Heart at the Center of Dark Matter, David Kopacz, 2016
Enlightenment & Endarkenment
In this chapter we look at different traditions relationships to wisdom found in the light and wisdom found in the dark. Perhaps enlightenment is the transformational realization that light is found even in the dark. Joseph is always talking about what he learns about physics and astronomy and how that fits with the traditions he comes from and from his visionary experiences. We also look at dark matter and dark energy in this chapter and draw on the work of physicists like David Bohm and Stephon Alexander. Alexander wrote The Jazz of Physics: The Secret Link Between Music and the Structure of the Universe and this leads to a nice riff on physics, metaphysics and jazz and we blend in a bit about John and Alice Coltrane. From everything I have learned from Joseph and everything I have read, at the core of enlightenment is non-duality, coming into unity with all beings and creation.
Blue Feather, David Kopacz, 2017
Initiation
Initiation represents one of the most significant spiritual phenomena in the history of humanity. It is an act that involves not only the religious life of the individual . . . it involves his entire life. It is through initiation that . . . man becomes what he is and what he should be – a being open to the life of the spirit, hence one who participates in the culture into which he was born,” (Mircea Eliade, Rites and Symbols of Initiation, 27).
The entire book, really, is about initiation. In this chapter we look at the role of ceremony in initiation, as a way of connecting two different elements or realities into one wholeness. We review the concept of liminality (the space between two states of being) and liminal beings (those like mystics, visionaries, and shamans who become at home in these in-between states and serve as guides for those being initiated).

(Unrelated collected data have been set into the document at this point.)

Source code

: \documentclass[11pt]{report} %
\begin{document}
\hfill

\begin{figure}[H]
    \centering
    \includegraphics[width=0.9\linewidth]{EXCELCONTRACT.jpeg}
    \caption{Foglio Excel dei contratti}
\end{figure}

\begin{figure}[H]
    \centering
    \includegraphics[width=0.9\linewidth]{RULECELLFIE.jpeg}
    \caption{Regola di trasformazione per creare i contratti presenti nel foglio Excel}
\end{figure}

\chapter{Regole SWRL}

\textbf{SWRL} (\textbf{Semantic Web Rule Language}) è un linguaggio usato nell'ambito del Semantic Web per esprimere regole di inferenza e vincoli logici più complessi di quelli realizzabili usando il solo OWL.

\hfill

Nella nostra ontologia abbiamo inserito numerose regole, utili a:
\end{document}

As I worked with Joseph, I began to realize that the whole process of writing the book was an initiation.
“Writing this book is part of my initiation with Joseph. Initiation is a new state of being and a new sense of one’s interrelationship and nonduality. Initiation is to realize that each of us is “the light of the Ancient Ones shining forth into the present.” Initiation is entering into a living spirituality where there is no separation between mind and body or between spirit and matter. Initiation is not something you do once and are done with; rather it is an understanding that “we do not exist” and yet we are perpetually coming into being and being reborn every moment.”
Crow Flying through Dark Matter, David Kopacz, 2018
Na-yo ti-ay we-ah (We Do Not Exist)
This is an often repeated saying of Joseph’s. In this chapter I look at it in context with concepts from Buddhism and Hinduism on the nature of reality being maya, illusion. I open the chapter with a discussion with Joseph on the word “zero” and this phrase “we do not exist.” Joseph became energized and did some heartfelt explanation, at some point saying, “There’s something going on here that I’m not even going to try to explain,” (309). While he kept on talking with only a brief pause, I am going to stop with that statement!